The task: Lines from the line with "This block comprises of 3" to the line with "Here we also" in the entries below, and only those, must be output exactly, with both ends included.

Extracted records:
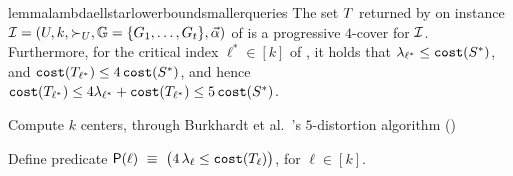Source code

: \documentclass{article}
\begin{document}
\begin{restatable}{lemma}{lambdaellstarlowerboundsmallerqueries}
    \label{lemma:lambda-ell-star-lower-bound-smaller-queries}
    The set $\InitSolSet$ returned by \bcfrss on instance $\Ical=\ordfairkcenins$ of \ordfairkcen is
    a progressive $4$-cover for $\Ical$.
    Furthermore, for the critical index $\ell^* \in [k]$ of \OptSolSet, it holds that
    $\lambda_{\ell^*} \leq \cost(\OptSolSet)$, and $\cost(\InitSolSet_{\ell^*}) \leq 4\, \cost(\OptSolSet)$, and hence $\cost(\InitSolSet_{\ell^*}) \leq 4\lambda_{\ell^*} + \cost(\InitSolSet_{\ell^*}) \leq 5\, \cost(\OptSolSet)$.
\end{restatable}




\begin{algorithm}[]
\SetAlgoNoEnd
    \caption{$5$-Distortion Algorithm}
    \label{alg:ordinal-fair-k-center-quality-ell}
    \SetAlgoLined

   Compute $k$ centers, \InitSolSet through Burkhardt et al.~\cite{burkhardt2024low}'s $5$-distortion algorithm ()\label{algo:init}

   Define predicate 
    $\mathsf{P}(\ell) ~\equiv~ \bigl( 4\,\lambda_{\ell} \leq \cost(\InitSolSet_{\ell}) \bigr)$,
     for $\ell\in[k]$.\label{algo:pred}




    \label{algo:base1}

    
    \label{algo:basek}


    
\end{algorithm}
\end{document}
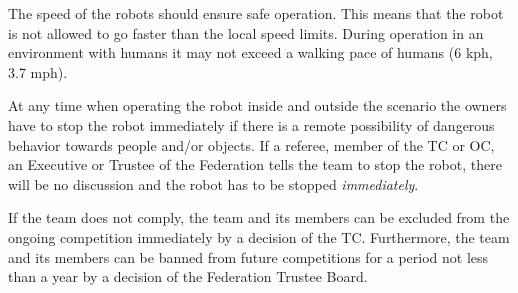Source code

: The speed of the robots should ensure safe operation. This means that the robot is not allowed to go faster than the local speed limits. During operation in an environment with humans it may not exceed a walking pace of humans (6 kph, 3.7 mph). 

At any time when operating the robot inside and outside the scenario the owners have to stop the robot immediately if there is a remote possibility of dangerous behavior towards people and/or objects. If a referee, member of the TC or OC, an Executive or Trustee of the \RC Federation tells the team to stop the robot, there will be no discussion and the robot has to be stopped \emph{immediately}.

If the team does not comply, the team and its members can be excluded from the ongoing competition immediately by a decision of the TC. Furthermore, the team and its members can be banned from future competitions for a period not less than a year by a decision of the \RC Federation Trustee Board.

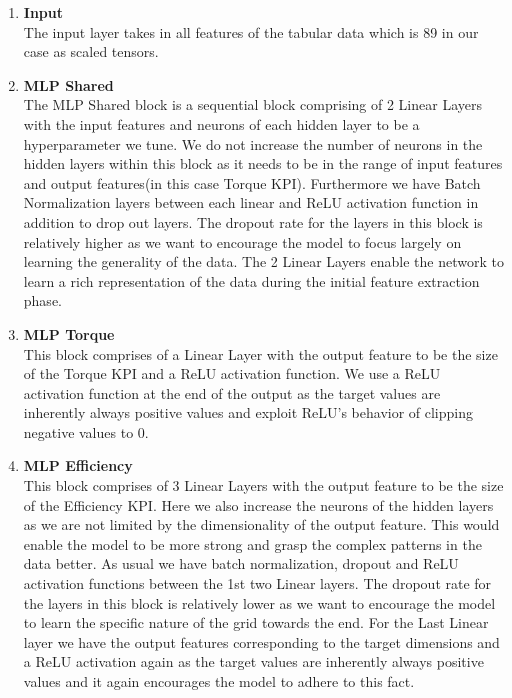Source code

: \documentclass{report} %
\begin{document}
\begin{enumerate}
    \item \textbf{Input} \\
    The input layer takes in all features of the tabular data which is 89 in our case as scaled tensors.
    \item \textbf{MLP Shared} \\
    The MLP Shared block is a sequential block comprising of 2 Linear Layers with the input features and neurons of each hidden layer to be a hyperparameter we tune.
    We do not increase the number of neurons in the hidden layers within this block as it needs to be in the range of input features and output features(in this case Torque \ac{KPI}).
    Furthermore we have Batch Normalization layers between each linear and \ac{ReLU} activation function in addition to drop out layers.
    The dropout rate for the layers in this block is relatively higher as we want to encourage the model to focus largely on learning the generality of the data.
    The 2 Linear Layers enable the network to learn a rich representation of the data during the initial feature extraction phase.
    \item \textbf{MLP Torque} \\
    This block comprises of a Linear Layer with the output feature to be the size of the Torque \ac{KPI} and a \ac{ReLU} activation function.
    We use a \ac{ReLU} activation function at the end of the output as the target values are inherently always positive values and exploit \ac{ReLU}'s behavior of clipping negative values to 0.
    \item \textbf{MLP Efficiency} \\
    This block comprises of 3 Linear Layers with the output feature to be the size of the Efficiency \ac{KPI}.
    Here we also increase the neurons of the hidden layers as we are not limited by the dimensionality of the output feature.
    This would enable the model to be more strong and grasp the complex patterns in the data better.
    As usual we have batch normalization, dropout and \ac{ReLU} activation functions between the 1st two Linear layers.
    The dropout rate for the layers in this block is relatively lower as we want to encourage the model to learn the specific nature of the grid towards the end.
    For the Last Linear layer we have the output features corresponding to the target dimensions and a \ac{ReLU} activation again as the target values are inherently 
    always positive values and it again encourages the model to adhere to this fact.

\end{enumerate}
\end{document}
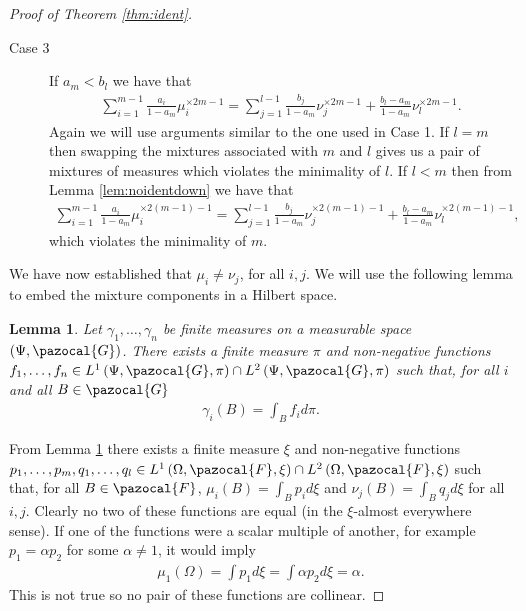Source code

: \documentclass[aos,preprint]{imsart}
\def\sF{\pazocal{F}}
\def\sG{\pazocal{G}}
\theoremstyle{plain}
\newtheorem{lem}{Lemma}[section]
\theoremstyle{defintion}
\begin{document}
\begin{proof}[Proof of Theorem \ref{thm:ident}]
\begin{description}
			\item[Case 3] If $a_m<b_l$ we have that
				\begin{eqnarray*}
					\sum_{i=1}^{m-1} \frac{a_i}{1-a_m} \mu_i^{\times 2m-1} = \sum_{j=1}^{l-1} \frac{b_j}{1-a_m} \nu_{j}^{\times 2m-1} + \frac{b_l - a_m}{1-a_m} \nu_l^{\times 2m-1}.
				\end{eqnarray*}
				Again we will use arguments similar to the one used in Case 1. If $l=m$ then swapping the mixtures associated with $m$ and $l$ gives us a pair of mixtures of measures which violates the minimality of $l$. If $l<m$ then from Lemma \ref{lem:noidentdown} we have that
				\begin{eqnarray*}
					\sum_{i=1}^{m-1} \frac{a_i}{1-a_m} \mu_i^{\times 2(m-1)-1} = \sum_{j=1}^{l-1} \frac{b_j}{1-a_m} \nu_{j}^{\times 2(m-1)-1} + \frac{b_l - a_m}{1-a_m} \nu_l^{\times 2(m-1)-1},
				\end{eqnarray*}
				which violates the minimality of $m$.
		\end{description}

		We have now established that $\mu_i \neq \nu_j$, for all $i,j$.
		We will use the following lemma to embed the mixture components in a Hilbert space.
		\begin{lem} \label{lem:himbed}
			Let $\gamma_1,\ldots,\gamma_n$ be finite measures on a measurable space $\left( \Psi, \sG \right)$. There exists a finite measure $\pi$ and non-negative functions $f_1,\ldots,f_n \in  L^1\left( \Psi,\sG,\pi \right)\cap L^2\left( \Psi,\sG,\pi \right)$ such that, for all $i$ and all $B \in \sG$
			\begin{eqnarray*}
				\gamma_i(B)=\int_B f_i d\pi. 
			\end{eqnarray*}
		\end{lem}
		From Lemma \ref{lem:himbed} there exists a finite measure $\xi$ and non-negative functions $p_1,\ldots,p_m,q_1,\ldots,q_l \in L^1\left( \Omega, \sF, \xi \right)\cap L^2\left( \Omega, \sF, \xi \right)$ such that, for all $B\in \sF$, $\mu_i(B) = \int_B p_i d\xi$ and $\nu_j(B) = \int_B q_j d\xi$ for all $i,j$. Clearly no two of these functions are equal (in the $\xi$-almost everywhere sense). If one of the functions were a scalar multiple of another, for example $p_1 = \alpha p_2$ for some $\alpha \neq 1$, it would imply
		\begin{eqnarray*}
			\mu_1\left( \Omega \right) = \int p_1 d\xi = \int \alpha p_2 d\xi=\alpha.
		\end{eqnarray*}
		This is not true so no pair of these functions are collinear.


\end{proof}
\end{document}
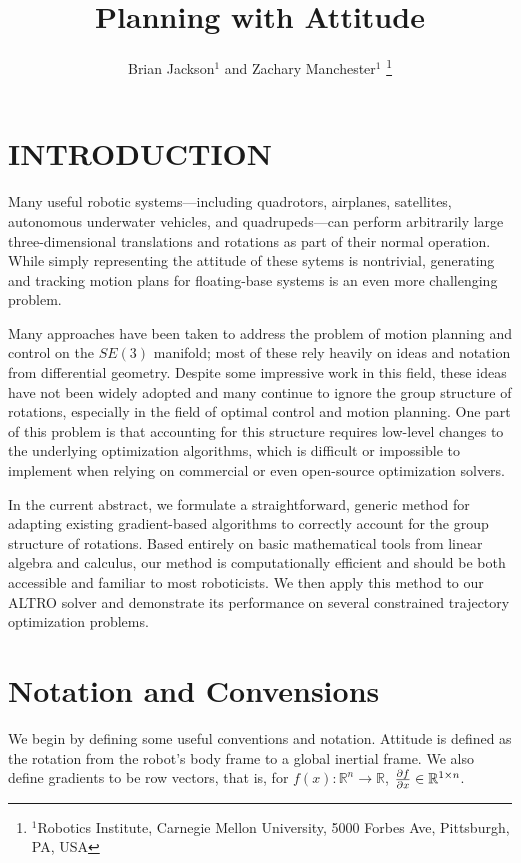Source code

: \documentclass[letterpaper, 10 pt, conference]{ieeeconf}  %
\title{\LARGE \bf
Planning with Attitude
}
\author{Brian Jackson$^1$ and Zachary Manchester$^1$%
    \thanks{
        $^1$Robotics Institute, 
        Carnegie Mellon University, 
        5000 Forbes Ave, Pittsburgh, PA, USA
    }
}
\newcommand{\R}{\mathbb{R}}
\begin{document}
\maketitle

\section{INTRODUCTION} 

    Many useful robotic systems---including quadrotors, airplanes, satellites, autonomous
    underwater vehicles, and quadrupeds---can perform arbitrarily large three-dimensional
    translations and rotations as part of their normal operation. While simply
    representing the attitude of these sytems is nontrivial, generating and tracking
    motion plans for floating-base systems is an even more challenging problem.

    Many approaches have been taken to address the problem of motion planning and control
    on the $SE(3)$ manifold; most of these rely heavily on ideas and notation
    from differential geometry. Despite some impressive work in this field, these ideas
    have not been widely adopted and many continue to ignore the group structure of rotations,
    especially in the field of optimal control and motion planning. One part of this problem
    is that accounting for this structure requires low-level changes to the underlying
    optimization algorithms, which is difficult or impossible to implement when relying on
    commercial or even open-source optimization solvers.

    In the current abstract, we formulate a straightforward, generic method for adapting
    existing gradient-based algorithms to correctly account for the group structure of
    rotations. Based entirely on basic mathematical tools from linear algebra and
    calculus, our method is computationally efficient and should be both accessible and
    familiar to most roboticists. We then apply this method to our ALTRO solver
    \cite{howell2019altro} and demonstrate its performance on several constrained trajectory
    optimization problems.

\section{Notation and Convensions}

    We begin by defining some useful conventions and notation. 
    Attitude is defined as the rotation from the robot's body frame to a global inertial 
        frame. 
    We also define gradients to be row vectors, that is, for 
        $f(x) : \R^n \to \R$, $\pdv{f}{x} \in \R^{1\times n}$.
\end{document}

Answer to this problem:
    This block comprises of 3 Linear Layers with the output feature to be the size of the Efficiency \ac{KPI}.
    Here we also increase the neurons of the hidden layers as we are not limited by the dimensionality of the output feature.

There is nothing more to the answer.